The process begins in each township with meetings held for local people to use the Worksheet as a template to assign responsibilities and respective authority, by sector and across branches of government,  beginning at the Township Level of government, moving then to the State/Division Level of government, and finally, to the Union Level of government. A national federalism conference would then be held with one representative appointed by each township in Burma. The conference representatives will meet in sector forums, using the Worksheet framework, to negotiate the final assignment of responsibilities and respective authorities, again beginning at the Township Level of government. The results will produce the basis for a federal system of government appropriate to Burma and to be incorporated into a new Union Constitution.

In studies of federalism in respect to Burma, the importance of the judicial branch of government is not appreciated. An independent constitutional judiciary, at both the Union and state/division levels, is necessary to mediate power sharing among the multiple levels and branches of government in behalf of the people. It would also provide oversight to keep governance within the limits assigned to their authority. But such a constitutional judiciary should not be so strong at the Union level to undermine the power sharing at sub-Union levels and the rights reserved to the people. Moreover, civil society must assume their roles as “watchdogs” to provide another layer of oversight, and checks and balances on the government.

Townships provide the logical foundation for this vertical and horizontal power sharing. The townships, not districts, are the basis for parliamentary representation in both the Union and state/division parliaments. Because townships are the basis for parliamentary representation at the Union and state/division levels, there is a natural link with township governance to Union and state/division governance. Local control and decision making — executive, legislative, and judicial — at the township level over issues which directly affect communities on a day-to-day basis, would be more responsive to constituents, and hold the people more responsible for their own governance and well-being. Most importantly, democratic federalism brings democracy, self-governance, and accountability closer to the people.

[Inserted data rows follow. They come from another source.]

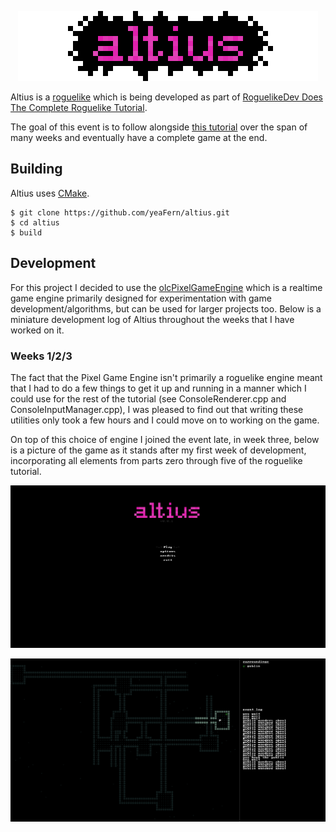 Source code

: <p align="center">
  <img width="480" height="112" src="https://raw.githubusercontent.com/yeaFern/altius/master/docs/logo.png">
</p>

Altius is a [roguelike](https://en.wikipedia.org/wiki/Roguelike) which is being developed as part of [RoguelikeDev Does The Complete Roguelike Tutorial](https://www.reddit.com/r/roguelikedev/wiki/python_tutorial_series#wiki_version_2020).

The goal of this event is to follow alongside [this tutorial](http://rogueliketutorials.com/tutorials/tcod/part-0/) over the span of many weeks and eventually have a complete game at the end.

## Building
Altius uses [CMake](https://cmake.org/).
```
$ git clone https://github.com/yeaFern/altius.git
$ cd altius
$ build
```
## Development
For this project I decided to use the [olcPixelGameEngine](https://github.com/OneLoneCoder/olcPixelGameEngine) which is a realtime game engine primarily designed for experimentation with game development/algorithms, but can be used for larger projects too. Below is a miniature development log of Altius throughout the weeks that I have worked on it.
### Weeks 1/2/3

The fact that the Pixel Game Engine isn't primarily a roguelike engine meant that I had to do a few things to get it up and running in a manner which I could use for the rest of the tutorial (see ConsoleRenderer.cpp and ConsoleInputManager.cpp), I was pleased to find out that writing these utilities only took a few hours and I could move on to working on the game.

On top of this choice of engine I joined the event late, in week three, below is a picture of the game as it stands after my first week of development, incorporating all elements from parts zero through five of the roguelike tutorial.

![Weeks 1 2 and 3 Part 1](/docs/week123_1.png?raw=true)

![Weeks 1 2 and 3 Part 2](/docs/week123_2.png?raw=true)
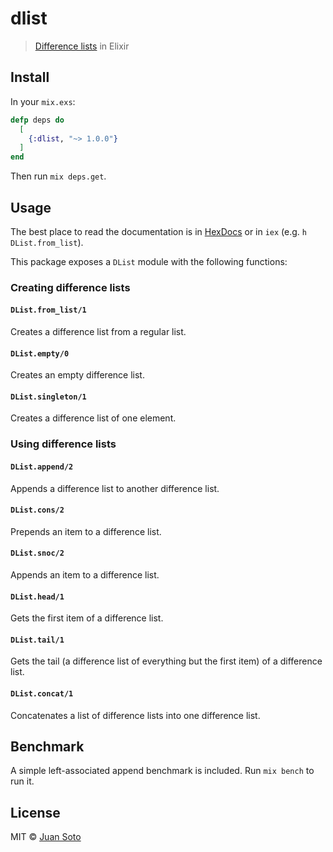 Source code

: # dlist

> [Difference lists](https://en.wikipedia.org/wiki/Difference_list) in Elixir

## Install

In your `mix.exs`:

```elixir
defp deps do
  [
    {:dlist, "~> 1.0.0"}
  ]
end
```

Then run `mix deps.get`.

## Usage

The best place to read the documentation is in [HexDocs](https://hexdocs.pm/dlist/) or in `iex` (e.g. `h DList.from_list`).

This package exposes a `DList` module with the following functions:

### Creating difference lists

#### `DList.from_list/1`

Creates a difference list from a regular list.

#### `DList.empty/0`

Creates an empty difference list.

#### `DList.singleton/1`

Creates a difference list of one element.

### Using difference lists

#### `DList.append/2`

Appends a difference list to another difference list.

#### `DList.cons/2`

Prepends an item to a difference list.

#### `DList.snoc/2`

Appends an item to a difference list.

#### `DList.head/1`

Gets the first item of a difference list.

#### `DList.tail/1`

Gets the tail (a difference list of everything but the first item) of a difference list.

#### `DList.concat/1`

Concatenates a list of difference lists into one difference list.

## Benchmark

A simple left-associated append benchmark is included. Run `mix bench` to run it.

## License

MIT © [Juan Soto](https://juansoto.me)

Strong power at the township level dilutes nationalist/autocratic tendencies at the state/division and Union levels, and secessionist tendencies at the state/division level. Thus, the secessionist “fears” of the Tatmadaw should disappear. Over recent decades, these “secessionist fears” have had no basis in fact and were simply used as political and negotiation tactics for the Tatmadaw to maintain central control of the levers of powers in the country.

The existing Asian patron-client government structure in Burma is centralized and elitist with the Union government as the “Patron” and sub-Union governments and the people as the “Clients”. Democratic federalism makes the people the “Patron” and the Union and sub-Unions governments become the “Clients”.

The end effect of this democratic federalism approach to power sharing is to enhance the overall responsiveness of the government to citizens and ownership of government by the people, shift from elite/personality-driven politics to those of local identities, pre-empt “Burmanisation”, minimise the attraction of secession, and provide the environment for long-term sustainable peace.

Moe Gyo is a political consultant and strategist, working for Strategic Border Consulting in Mae Sot, Thailand.